# Dice game - deciding whether to re-roll or not

I am working on the following problem from a book:

A casino has a dice game. You can roll as many times as you want. For each roll you get paid $$M$$ dollars where $$M$$ is the number of dots on the roll as long as you do not roll a 6. The payment for each roll is additive. However, if you roll a 6, the game terminates and you lose your accumulated profit thus far. How much are you willing to spend on this game?

I am looking at the solution provided by the book, and I am confused. The solution is posted below. The part I am confused about is examining the threshhold for $$n$$ at which

$$5/6 \cdot n + 2.5 > n$$

Equality in the above expression holds when $$n = 15$$. I understand how they determined this solution, but it is not clear to me why this is the most optimal threshhold because the equation $$5/6 * n + 2.5$$ is derived from assuming you can only roll 1 more time. So if we have $$n = \16$$, the solution is telling us that we shouldn't re-roll because the expectation of the profit of an additional roll is less than the current profit. But this assumes that we can only roll 1 additional time. Shouldn't be consider the cases of rolling more than 1 time if we have $$n = \16$$ already?

• The solution given does not assume that you \textbf{only} have one more roll; it is, on the other hand, trying to figure out whether you should throw it one more time assuming that you made $n$ amount of dollars. You can then apply this logic recursively. Sep 6, 2020 at 1:32
• @Denis28, But they do $\frac{1}{6}((n+1) + \ldots + (n+5))$ to determine whether it exceeds $n$, which is used to determine the threshhold at which they stop the recursion. They're saying that if you have more than 14 dollars, then you should not roll again, but that was determined based on checking if an additional roll is beneficial. Why didn't they check if 2+ additional rolls is beneficial when 1 additional roll isn't? Sep 6, 2020 at 2:06
• @user5965026 yes, one should check that 2+ additional rolls is not beneficial when 1 additional roll isn't. To do this, you can show that the repeated iteration of the function $n \mapsto \frac{5}{6}n+2.5$ will just keep decreasing; or maybe there is a simpler argument that the solution is implicitly assuming. Sep 21, 2020 at 20:36
• What is the book? Sep 22, 2020 at 0:54
• @RobPratt A practical Guide to Quantitative Finance Interviews Sep 22, 2020 at 0:56

Let $$V(n)$$ represent the expected number of dollars won if you have accumulated $$n$$ dollars. If you decide to stop, you win $$n$$ dollars. If you decide to roll, you will be in one of six states, each with probability $$1/6$$, and by conditioning on the value $$r$$ of the next roll, we obtain expected value $$\frac{1}{6} \sum_{r=1}^5 V(n+r) + \frac{1}{6}\cdot 0.$$ Hence $$V(n) = \max\left(n,\frac{1}{6} \sum_{r=1}^5 V(n+r)\right) \quad \text{for all n \ge 0} \tag1$$ If you can establish a boundary condition $$V(n)=n$$ for all $$n\ge m$$, then you can solve the recurrence for $$n to find $$V(0)$$.
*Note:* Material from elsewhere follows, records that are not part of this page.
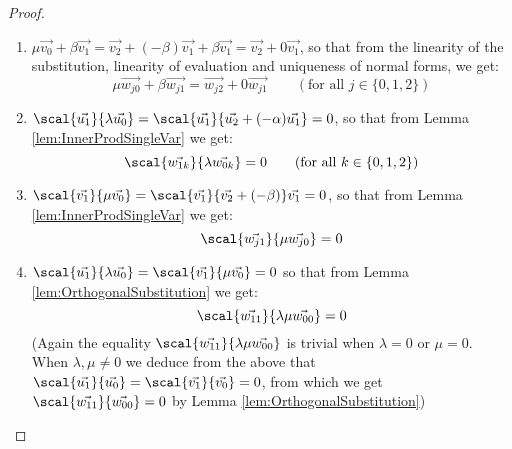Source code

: \begin{lemma}
\begin{proof}
\begin{enumerate}
        \item\label{A9:it2} $\mu\vec{v_0} + \beta\vec{v_1}=\vec{v_2} + (-\beta) \vec{v_1} + \beta \vec{v_1} = \vec{v_2} + 0 \vec{v_1}$, so that from the linearity of the substitution, linearity of evaluation and uniqueness of normal forms, we get:
        \[
        \mu\vec{w_{j0}} + \beta \vec{w_{j1}} = \vec{w_{j2}} + 0 \vec{w_{j1}} \qquad(\text{for all }j\in\{0,1,2\})
        \]
        
        \item\label{A9:it3} $\scal{\vec{u_1}}{\lambda\vec{u_0}}=\scal{\vec{u_1}}{\vec{u_2}+(- \alpha)\vec{u_1}}=0$, so that from Lemma \ref{lem:InnerProdSingleVar} we get:
        \[
        \scal{\vec{w_{1k}}}{\lambda\vec{w_{0k}}}= 0 \qquad(\text{for all }k\in\{0,1,2\})
        \]
        
        \item\label{A9:it4} $\scal{\vec{v_1}}{\mu\vec{v_0}}=\scal{\vec{v_1}}{\vec{v_2} + (-\beta)}\vec{v_1}=0$, so that from Lemma \ref{lem:InnerProdSingleVar} we get:
        \[
        \scal{\vec{w_{j1}}}{\mu\vec{w_{j0}}}=0
        \]
                
        \item\label{A9:it5} $\scal{\vec{u_1}}{\lambda\vec{u_0}}=\scal{\vec{v_1}}{\mu\vec{v_0}}=0$ so that from Lemma \ref{lem:OrthogonalSubstitution} we get:
        \[
        \scal{\vec{w_{11}}}{\lambda\mu\vec{w_{00}}}=0
        \]
        (Again the equality $\scal{\vec{w_{11}}}{\lambda\mu\vec{w_{00}}}$ is trivial when $\lambda=0$ or $\mu=0$. When $\lambda ,\mu\neq 0$ we deduce from the above that $\scal{\vec{u_1}}{\vec{u_0}}=\scal{\vec{v_1}}{\vec{v_0}}=0$, from which we get $\scal{\vec{w_{11}}}{\vec{w_{00}}}=0$ by Lemma \ref{lem:OrthogonalSubstitution})
    \end{enumerate}


\end{proof}
\end{lemma}
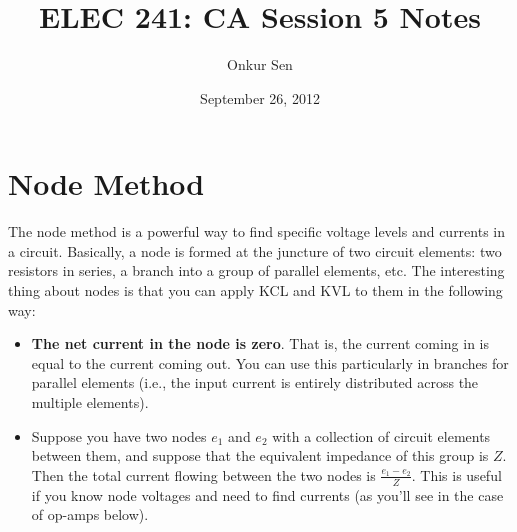 \documentclass[11pt]{article}
\title{ELEC 241: CA Session 5 Notes}
\author{Onkur Sen}
\date{September 26, 2012}
\begin{document}
\maketitle

\section*{Node Method}

The node method is a powerful way to find specific voltage levels and currents in a circuit. Basically, a node is formed at the juncture of two circuit elements: two resistors in series, a branch into a group of parallel elements, etc. The interesting thing about nodes is that you can apply KCL and KVL to them in the following way:

\begin{itemize}
\item {\bf The net current in the node is zero}. That is, the current coming in is equal to the current coming out. You can use this particularly in branches for parallel elements (i.e., the input current is entirely distributed across the multiple elements).
\item Suppose you have two nodes $e_1$ and $e_2$ with a collection of circuit elements between them, and suppose that the equivalent impedance of this group is $Z$. Then the total current flowing between the two nodes is $\frac{e_1-e_2}{Z}$. This is useful if you know node voltages and need to find currents (as you'll see in the case of op-amps below).
\end{itemize} 
\end{document}
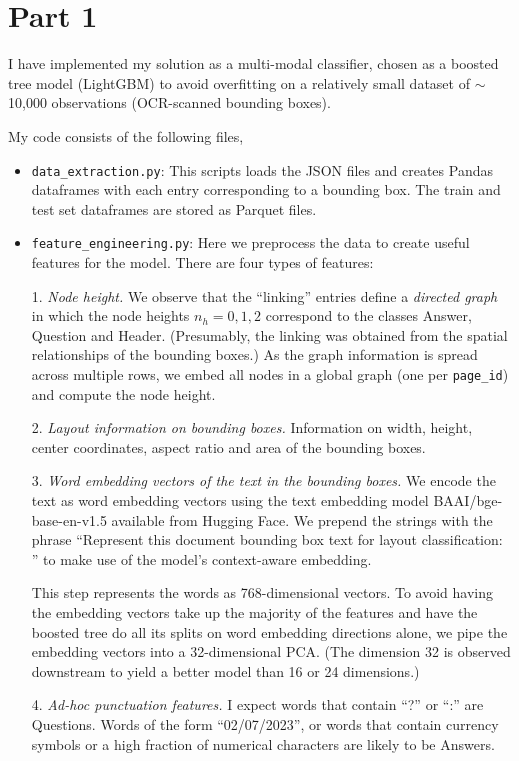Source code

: \documentclass[11pt,a4paper]{article}
\numberwithin{equation}{section}
\begin{document}
\section{Part 1}

I have implemented my solution as a multi-modal classifier, 
chosen as a boosted tree model (LightGBM) to avoid overfitting 
on a relatively small dataset of $\sim$10,000 observations (OCR-scanned bounding boxes). 

My code consists of the following files,
\begin{itemize}
\item \texttt{data\_extraction.py}: This scripts loads the JSON files and creates 
Pandas dataframes with each entry corresponding to a bounding box. 
The train and test set dataframes are stored as Parquet files.

\item \texttt{feature\_engineering.py}: Here we preprocess the data to create 
useful features for the model. There are four types of features:

1. \emph{Node height.} We observe that the ``linking'' entries define 
a \emph{directed graph} in which the node heights $n_h=0,1,2$ correspond to 
the classes Answer, Question and Header. (Presumably, the linking was obtained from 
the spatial relationships of the bounding boxes.) As the graph information 
is spread across multiple rows, we embed all nodes in a global graph 
(one per \texttt{page\_id}) and compute the node height.

2. \emph{Layout information on bounding boxes.} Information on width, height, 
center coordinates, aspect ratio and area of the bounding boxes.

3. \emph{Word embedding vectors of the text in the bounding boxes.} 
We encode the text as word embedding vectors using the text embedding model
BAAI/bge-base-en-v1.5 available from Hugging Face. 
We prepend the strings with the phrase ``Represent this document bounding box text for layout classification: ''
to make use of the model's context-aware embedding.

This step represents the words as 768-dimensional vectors. To avoid having the embedding vectors 
take up the majority of the features and have the boosted tree do all its splits 
on word embedding directions alone, we pipe the embedding vectors 
into a 32-dimensional PCA. (The dimension 32 is observed downstream to yield 
a better model than 16 or 24 dimensions.)

4. \emph{Ad-hoc punctuation features.} I expect words that contain ``?'' 
or ``:'' are Questions. Words of the form ``02/07/2023'', or words that contain currency symbols 
or a high fraction of numerical characters are likely to be Answers.


\end{itemize}
\end{document}
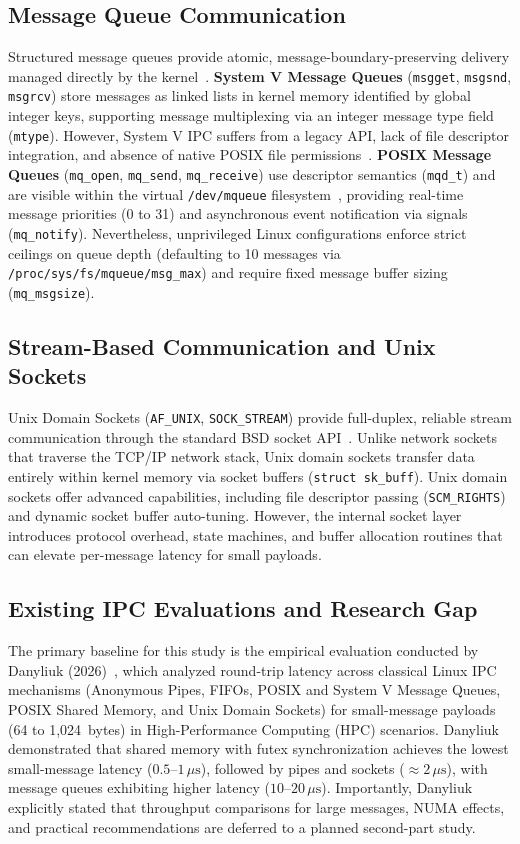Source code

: \subsection{Message Queue Communication}
Structured message queues provide atomic, message-boundary-preserving delivery managed directly by the kernel~\cite{kerrisk2010linux}. 
\textbf{System V Message Queues} (\texttt{msgget}, \texttt{msgsnd}, \texttt{msgrcv}) store messages as linked lists in kernel memory identified by global integer keys, supporting message multiplexing via an integer message type field (\texttt{mtype}). However, System V IPC suffers from a legacy API, lack of file descriptor integration, and absence of native POSIX file permissions~\cite{stevens1999unixipc}.
\textbf{POSIX Message Queues} (\texttt{mq\_open}, \texttt{mq\_send}, \texttt{mq\_receive}) use descriptor semantics (\texttt{mqd\_t}) and are visible within the virtual \texttt{/dev/mqueue} filesystem~\cite{posix2018standard}, providing real-time message priorities (0 to 31) and asynchronous event notification via signals (\texttt{mq\_notify}). Nevertheless, unprivileged Linux configurations enforce strict ceilings on queue depth (defaulting to 10 messages via \texttt{/proc/sys/fs/mqueue/msg\_max}) and require fixed message buffer sizing (\texttt{mq\_msgsize}).

\subsection{Stream-Based Communication and Unix Sockets}
Unix Domain Sockets (\texttt{AF\_UNIX}, \texttt{SOCK\_STREAM}) provide full-duplex, reliable stream communication through the standard BSD socket API~\cite{stevens2004unix}. Unlike network sockets that traverse the TCP/IP network stack, Unix domain sockets transfer data entirely within kernel memory via socket buffers (\texttt{struct sk\_buff}). Unix domain sockets offer advanced capabilities, including file descriptor passing (\texttt{SCM\_RIGHTS}) and dynamic socket buffer auto-tuning. However, the internal socket layer introduces protocol overhead, state machines, and buffer allocation routines that can elevate per-message latency for small payloads.

\subsection{Existing IPC Evaluations and Research Gap}
The primary baseline for this study is the empirical evaluation conducted by Danyliuk (2026)~\cite{danyliuk2026classical}, which analyzed round-trip latency across classical Linux IPC mechanisms (Anonymous Pipes, FIFOs, POSIX and System V Message Queues, POSIX Shared Memory, and Unix Domain Sockets) for small-message payloads (64 to 1,024~bytes) in High-Performance Computing (HPC) scenarios. Danyliuk demonstrated that shared memory with futex synchronization achieves the lowest small-message latency ($0.5\text{--}1\,\mu\text{s}$), followed by pipes and sockets ($\approx 2\,\mu\text{s}$), with message queues exhibiting higher latency ($10\text{--}20\,\mu\text{s}$). Importantly, Danyliuk explicitly stated that throughput comparisons for large messages, NUMA effects, and practical recommendations are deferred to a planned second-part study.

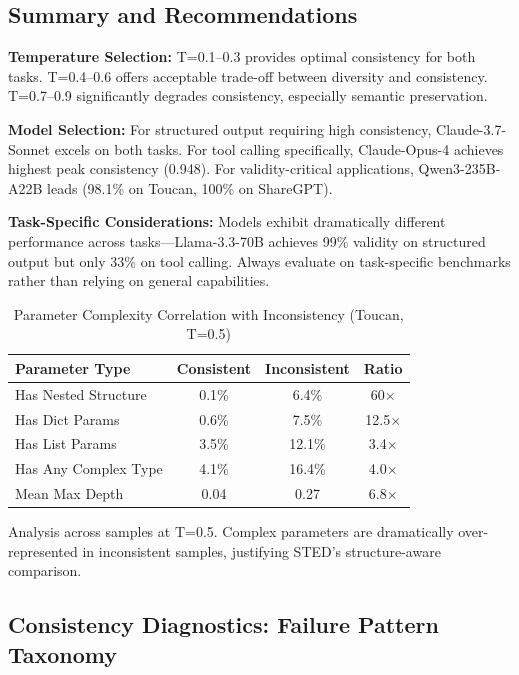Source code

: \documentclass{article}
\theoremstyle{plain}
\theoremstyle{definition}
\begin{document}
\subsection{Summary and Recommendations}

\textbf{Temperature Selection:} T=0.1--0.3 provides optimal consistency for both tasks. T=0.4--0.6 offers acceptable trade-off between diversity and consistency. T=0.7--0.9 significantly degrades consistency, especially semantic preservation.

\textbf{Model Selection:} For structured output requiring high consistency, Claude-3.7-Sonnet excels on both tasks. For tool calling specifically, Claude-Opus-4 achieves highest peak consistency (0.948). For validity-critical applications, Qwen3-235B-A22B leads (98.1\% on Toucan, 100\% on ShareGPT).

\textbf{Task-Specific Considerations:} Models exhibit dramatically different performance across tasks---Llama-3.3-70B achieves 99\% validity on structured output but only 33\% on tool calling. Always evaluate on task-specific benchmarks rather than relying on general capabilities.

\begin{table}[h]
\centering
\caption{Parameter Complexity Correlation with Inconsistency (Toucan, T=0.5)}
\label{tab:complexity-correlation}
\scriptsize
\begin{tabular}{@{}lccc@{}}
\toprule
\textbf{Parameter Type} & \textbf{Consistent} & \textbf{Inconsistent} & \textbf{Ratio} \\
\midrule
Has Nested Structure & 0.1\% & 6.4\% & 60$\times$ \\
Has Dict Params & 0.6\% & 7.5\% & 12.5$\times$ \\
Has List Params & 3.5\% & 12.1\% & 3.4$\times$ \\
Has Any Complex Type & 4.1\% & 16.4\% & 4.0$\times$ \\
\midrule
Mean Max Depth & 0.04 & 0.27 & 6.8$\times$ \\
\bottomrule
\end{tabular}

\vspace{0.5em}
\raggedright\small Analysis across samples at T=0.5. Complex parameters are dramatically over-represented in inconsistent samples, justifying STED's structure-aware comparison.
\end{table}

\subsection{Consistency Diagnostics: Failure Pattern Taxonomy}
\label{sec:sted-value-analysis}
\end{document}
To find such a threshold $$m$$, note that the recurrence $$(1)$$ implies that $$m \ge \frac{1}{6} \sum_{r=1}^5 V(m+r) = \frac{1}{6} \sum_{r=1}^5 (m+r) = \frac{5m+15}{6},$$ so $$m \ge 15$$, but the book solution does not show that $$m \le 15$$. Indeed, if you set a larger threshold, say $$m=16$$, you still obtain $$V(15)=15$$. Implicit in the argument is that $$V(n)=n$$ implies $$V(n+1)=n+1$$. In words, if it is optimal to stop rolling in state $$n$$, then it is optimal to stop rolling in state $$n+1$$.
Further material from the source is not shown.